En
nuestra vida diaria, la influencia de nuestras emociones tiene una gran
importancia. A medida que vamos creciendo y evolucionando, nuestro entorno y
nuestra personalidad también lo harán. Debemos aprender que las cosas cambian y
que hemos de adaptarnos a esos cambios. Éstos pueden originar miedo y el miedo
en la mayoría de los casos nos limita y bloquea por lo que hemos de saber
controlarlo.
Por ello, es muy importante conocer las emociones que
sentimos para poder identificarlas, tanto las nuestras como las de los demás,
lo que nos facilitará desarrollar nuestra empatía.
Paul Ekman (1972) determinó las emociones primarias o
básicas como innatas y universales, es decir, comunes entre las personas de
todas las culturas. Estas serían: la alegría, la tristeza, el asco, el miedo, la
ira y la sorpresa. Estudios posteriores a Ekman, en la década de los 90,
añadieron a la lista de estas emociones las llamadas emociones secundarias. Éstas
son aprendidas y derivadas de las primarias. Por ejemplo: orgullo, amor, envidia, celos, vergüenza, culpa.

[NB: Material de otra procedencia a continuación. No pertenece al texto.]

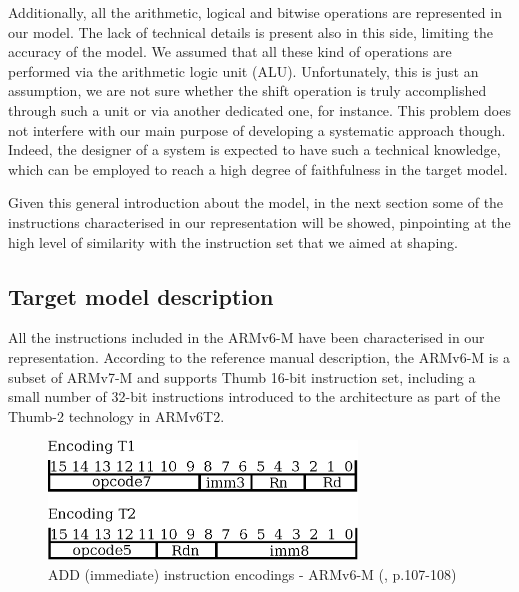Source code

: \documentclass[conference]{IEEEtran}
\begin{document}
Additionally, all the arithmetic, logical and bitwise operations are represented in our
model. The lack of technical details is present also in this side, limiting the accuracy of
the model. We assumed that all these kind of operations are
performed via the arithmetic logic unit (ALU). Unfortunately, this is just an
assumption, we are not sure whether the shift operation is truly accomplished
through such a unit or via another dedicated one, for instance.
This problem does not interfere with our main purpose of
developing a systematic approach though. Indeed, the designer of a system is expected to have
such a technical knowledge, which can be employed to reach a high degree of faithfulness in
the target model.

Given this general introduction about the model, in the next section some of the instructions
characterised in our representation will be showed, pinpointing at the high level of
similarity with the instruction set that we aimed at shaping.

\subsection{Target model description}
All the instructions included in the ARMv6-M have been characterised in our representation.
According to the reference manual description, the ARMv6-M is a subset of ARMv7-M and
supports Thumb 16-bit instruction set, including a small number of 32-bit instructions
introduced to the architecture as part of the Thumb-2 technology in ARMv6T2. 

\begin{figure}[ht!]
\begin{center}
	\includegraphics[width=8.2cm]{IMG/encodings.eps}
	\caption{ADD (immediate) instruction encodings - ARMv6-M (\cite{armManual}, p.107-108)}
	\label{fig:ADDEnc}
\end{center}
\end{figure}
\end{document}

Todas ellas son igual de importantes y necesarias para un
desarrollo vital e integral óptimo en el individuo. El progreso de este
desarrollo producirá un aumento en la inteligencia emocional, en el razonamiento
reflexivo e incluso potenciará la capacidad de creatividad, así como la
autoestima del sujeto.
Es importante determinar qué origina y desencadena una
emoción en particular (estímulo externo por el ambiente o estímulo interno por
el pensamiento) y detectar dónde se manifiesta en nuestro cuerpo, con la
finalidad de reconocer los primeros síntomas de dicha emoción. Por ejemplo: dolor de cabeza ante una negación, dolor de estómago ante el miedo…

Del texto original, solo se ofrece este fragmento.